Aveva attestato che gli operai avevano svolto la formazione obbligatoria sulla sicurezza, ma non era vero. E uno di loro si è anche infortunato. È quanto emerso dall’indagine dei carabinieri del nucleo ispettorato del lavoro di Macerata nei confronti di una società edile impegnata nella ricostruzione in provincia.
L’attività investigativa è partita proprio dopo un infortunio sul lavoro avvenuto nell’ottobre 2024 di cui è rimasto vittima un operaio straniero. I controlli, eseguiti nel cantiere dove la ditta operava in subappalto.
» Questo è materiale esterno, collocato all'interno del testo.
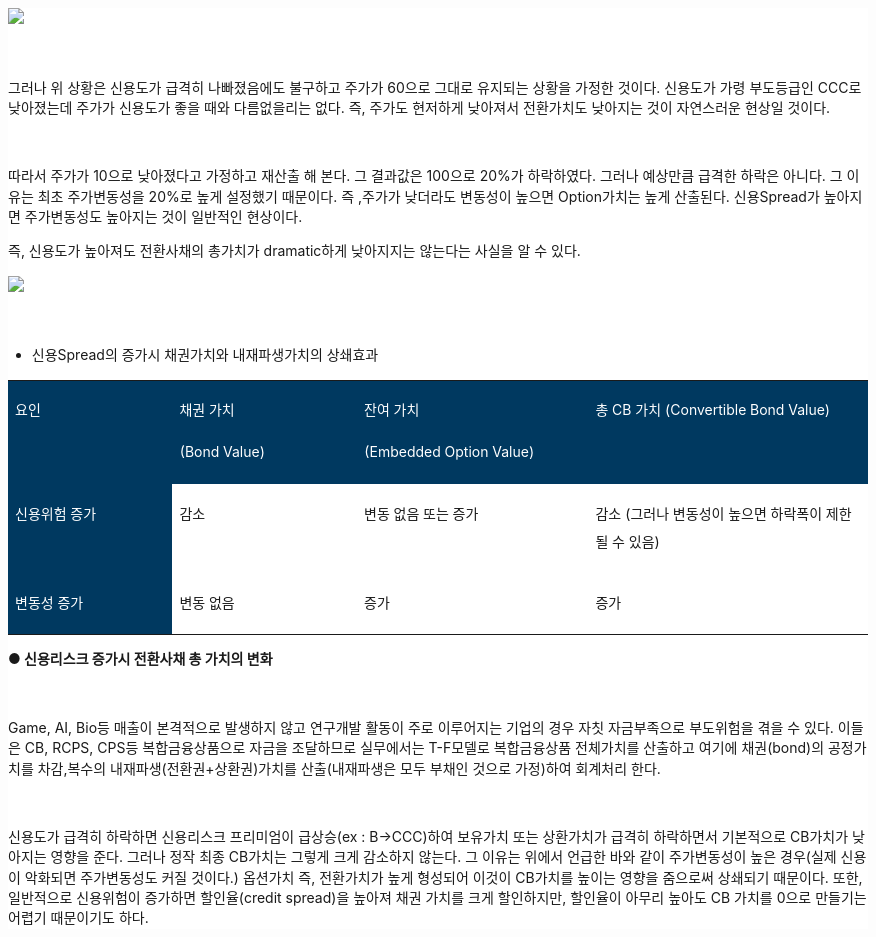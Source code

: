 ![](https://scs-phinf.pstatic.net/MjAyNTAyMjZfMjU3/MDAxNzQwNTU5NTEwMjY2.z8hOTuNYvg2CEsQeboVPZIryOTA9qvMb6Dl9xBM0nP0g.t65upVT9ZtVvD7KVGrc3T3RCZgjhP9mtvPaUiDv4CIog.PNG/image.png?type=w800)

​

그러나 위 상황은 신용도가 급격히 나빠졌음에도 불구하고 주가가 60으로 그대로 유지되는 상황을 가정한 것이다. 신용도가 가령 부도등급인 CCC로 낮아졌는데 주가가 신용도가 좋을 때와 다름없을리는 없다. 즉, 주가도 현저하게 낮아져서 전환가치도 낮아지는 것이 자연스러운 현상일 것이다.

​

따라서 주가가 10으로 낮아졌다고 가정하고 재산출 해 본다. 그 결과값은 100으로 20%가 하락하였다. 그러나 예상만큼 급격한 하락은 아니다. 그 이유는 최초 주가변동성을 20%로 높게 설정했기 때문이다. 즉 ,주가가 낮더라도 변동성이 높으면 Option가치는 높게 산출된다. 신용Spread가 높아지면 주가변동성도 높아지는 것이 일반적인 현상이다.

즉, 신용도가 높아져도 전환사채의 총가치가 dramatic하게 낮아지지는 않는다는 사실을 알 수 있다.

![](https://scs-phinf.pstatic.net/MjAyNTAyMjZfMjIy/MDAxNzQwNTU5NzIzNTkw.ypSEPHLGKnu9YkoRDAKJaPZDTJunwgvqWCveKvDT1swg.Uzh_kuZcdxFYx7pj6j3S0c_SYxFohStBtlONNt3fxlUg.PNG/image.png?type=w800)

​

- 신용Spread의 증가시 채권가치와 내재파생가치의 상쇄효과

<table style=""><tbody><tr><td colspan="1" rowspan="1" style="width: 19.12%; height: 40.0px;  background-color: #003960;"><div><p style="line-height:2.0;"><span style="color:#ffffff;">요인</span></p></div></td><td colspan="1" rowspan="1" style="width: 21.47%; height: 40.0px;  background-color: #003960;"><div><p style="line-height:2.0;"><span style="color:#ffffff;">채권 가치</span></p></div><div><p style="line-height:2.0;"><span style="color:#ffffff;">(Bond Value)</span></p></div></td><td colspan="1" rowspan="1" style="width: 26.91%; height: 40.0px;  background-color: #003960;"><div><p style="line-height:2.0;"><span style="color:#ffffff;">잔여 가치</span></p></div><div><p style="line-height:2.0;"><span style="color:#ffffff;">(Embedded Option Value)</span></p></div></td><td colspan="1" rowspan="1" style="width: 32.5%; height: 40.0px;  background-color: #003960;"><div><p style="line-height:2.0;"><span style="color:#ffffff;">총 CB 가치 (Convertible Bond Value)</span></p></div></td></tr><tr><td colspan="1" rowspan="1" style="width: 19.12%; height: 40.0px;  background-color: #003960;"><div><p style="line-height:2.0;"><span style="color:#ffffff;">신용위험 증가</span></p></div></td><td colspan="1" rowspan="1" style="width: 21.47%; height: 40.0px;  "><div><p style="line-height:2.0;"><span style="">감소</span></p></div></td><td colspan="1" rowspan="1" style="width: 26.91%; height: 40.0px;  "><div><p style="line-height:2.0;"><span style="">변동 없음 또는 증가</span></p></div></td><td colspan="1" rowspan="1" style="width: 32.5%; height: 40.0px;  "><div><p style="line-height:2.0;"><span style="">감소 (그러나 변동성이 높으면 하락폭이 제한될 수 있음)</span></p></div></td></tr><tr><td colspan="1" rowspan="1" style="width: 19.12%; height: 40.0px;  background-color: #003960;"><div><p style="line-height:2.0;"><span style="color:#ffffff;">변동성 증가</span></p></div></td><td colspan="1" rowspan="1" style="width: 21.47%; height: 40.0px;  "><div><p style="line-height:2.0;"><span style="">변동 없음</span></p></div></td><td colspan="1" rowspan="1" style="width: 26.91%; height: 40.0px;  "><div><p style="line-height:2.0;"><span style="">증가</span></p></div></td><td colspan="1" rowspan="1" style="width: 32.5%; height: 40.0px;  "><div><p style="line-height:2.0;"><span style="">증가</span></p></div></td></tr></tbody></table>

**● 신용리스크 증가시 전환사채 총 가치의 변화**

​

Game, AI, Bio등 매출이 본격적으로 발생하지 않고 연구개발 활동이 주로 이루어지는 기업의 경우 자칫 자금부족으로 부도위험을 겪을 수 있다. 이들은 CB, RCPS, CPS등 복합금융상품으로 자금을 조달하므로 실무에서는 T-F모델로 복합금융상품 전체가치를 산출하고 여기에 채권(bond)의 공정가치를 차감,복수의 내재파생(전환권+상환권)가치를 산출(내재파생은 모두 부채인 것으로 가정)하여 회계처리 한다.

​

신용도가 급격히 하락하면 신용리스크 프리미엄이 급상승(ex : B→CCC)하여 보유가치 또는 상환가치가 급격히 하락하면서 기본적으로 CB가치가 낮아지는 영향을 준다. 그러나 정작 최종 CB가치는 그렇게 크게 감소하지 않는다. 그 이유는 위에서 언급한 바와 같이 주가변동성이 높은 경우(실제 신용이 악화되면 주가변동성도 커질 것이다.) 옵션가치 즉, 전환가치가 높게 형성되어 이것이 CB가치를 높이는 영향을 줌으로써 상쇄되기 때문이다. 또한, 일반적으로 신용위험이 증가하면 할인율(credit spread)을 높아져 채권 가치를 크게 할인하지만, 할인율이 아무리 높아도 CB 가치를 0으로 만들기는 어렵기 때문이기도 하다.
Oltre alle violazioni già sanzionate relative all’organizzazione e alle misure di sicurezza, i militari hanno accertato condotte che hanno messo a rischio la salute dei lavoratori. In particolare, è emerso che il datore di lavoro e un socio occulto della ditta, insieme all’amministratore di una società di formazione con sede fuori regione, avevano falsamente attestato l’avvenuta formazione e l’addestramento per sei operai, tutti di nazionalità egiziana. I lavoratori erano stati così impiegati in mansioni specifiche senza aver ricevuto la necessaria preparazione tecnica e senza conoscere le procedure di sicurezza, una situazione che avrebbe contribuito proprio al verificarsi dell’infortunio.
Al termine delle verifiche, datore di lavoro, socio occulto e formatore sono stati denunciati per falsità in atti, violazioni in materia di sicurezza e per il concorso nell’infortunio sul lavoro.